Muriel Parkinson sang about the Rose that Blows in No-Man’s Land, and when she shrieked (for her voice was powerful rather than sweet) that “midst the war’s great curse stood the Red Cross Nurse,” many people mopped their eyes. She then sang a song about Joan of Arc, which was a popular war number of the day, and thus a delicate compliment was paid to France, our great ally. Muriel was followed by a female child, unknown to me, who recited Pauline Johnson’s poem Canadian Born, wearing Indian dress; it was at this point that I became aware that one of our Brave Boys, namely George Muskrat the Indian sniper, who had picked off Germans just as he used to pick off squirrels, was not present. George was not a very respectable fellow (he drank vanilla extract, which was mostly alcohol, to excess, and shouted in the streets when on a toot), and he had not been given any medals.
The female child reciter had an encore and was well into it before the applause for her first piece had quite subsided. Then, for no perceptible reason, another girl played two pieces on the piano, not very well; one was called Chanson des Fleurs and the other La Jeunesse, so perhaps they were further compliments to the French. Then a fellow with a local reputation as a wit, named Murray Tiffin, “entertained”; he was often asked to “entertain” at church evenings, but this was his greatest opportunity so far, and he toiled like a cart horse to divert us with riddles, jokes, and imitations, all of some local application.
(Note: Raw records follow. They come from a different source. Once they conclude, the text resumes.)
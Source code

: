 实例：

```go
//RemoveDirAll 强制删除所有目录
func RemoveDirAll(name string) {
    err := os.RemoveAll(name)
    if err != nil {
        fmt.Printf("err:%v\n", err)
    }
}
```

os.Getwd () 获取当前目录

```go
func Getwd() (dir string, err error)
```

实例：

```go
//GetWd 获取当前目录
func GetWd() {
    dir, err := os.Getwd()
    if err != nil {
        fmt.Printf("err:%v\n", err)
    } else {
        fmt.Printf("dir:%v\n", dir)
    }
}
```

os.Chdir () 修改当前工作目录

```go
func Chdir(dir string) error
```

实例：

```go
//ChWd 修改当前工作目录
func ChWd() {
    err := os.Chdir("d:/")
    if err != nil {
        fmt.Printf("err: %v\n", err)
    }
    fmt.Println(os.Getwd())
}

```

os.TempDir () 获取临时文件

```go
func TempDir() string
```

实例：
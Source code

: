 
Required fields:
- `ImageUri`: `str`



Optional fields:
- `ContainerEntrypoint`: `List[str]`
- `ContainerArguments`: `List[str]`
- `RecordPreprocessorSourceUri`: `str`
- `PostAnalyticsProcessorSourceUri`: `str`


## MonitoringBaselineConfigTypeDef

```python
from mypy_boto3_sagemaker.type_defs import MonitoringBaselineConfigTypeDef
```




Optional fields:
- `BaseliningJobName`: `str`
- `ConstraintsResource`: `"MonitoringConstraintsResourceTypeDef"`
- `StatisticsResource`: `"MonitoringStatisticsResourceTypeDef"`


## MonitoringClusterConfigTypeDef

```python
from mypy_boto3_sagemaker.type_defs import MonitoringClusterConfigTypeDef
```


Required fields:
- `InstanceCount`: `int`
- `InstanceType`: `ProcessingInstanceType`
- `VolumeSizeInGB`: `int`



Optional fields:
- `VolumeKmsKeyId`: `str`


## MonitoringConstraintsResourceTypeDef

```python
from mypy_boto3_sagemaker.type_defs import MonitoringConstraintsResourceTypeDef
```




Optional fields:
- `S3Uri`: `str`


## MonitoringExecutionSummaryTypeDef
“What’s the bravest thing a man can do?” he demanded. “Is it go right out to Africa and shoot a lion? No! That’s not the bravest thing a man can do! Is it capture a German machine-gun nest single-handed?” (Great applause, during which I, the worst actor in the world, tried to feign a combination of modesty and mirth.) “No! The bravest thing a man can do is go to the Deptford Post Office at one minute past six on a Saturday night and ask Jerry Williams for a one-cent stamp!” (Uncontrollable mirth, and much nudging and waving at the postmaster, who tried to look like a man who dearly loved a joke against his cranky self.)
Then Murray got off several other good ones, about how much cheaper it was to buy groceries in Bowles Corners than it was even to steal them from the merchants of Deptford, and similar local wit of the sort that age cannot wither nor custom stale; I warmed to Murray, for although his jokes were clean they had much of the quality that had assured my own rest-camp success as Charlie Chaplin.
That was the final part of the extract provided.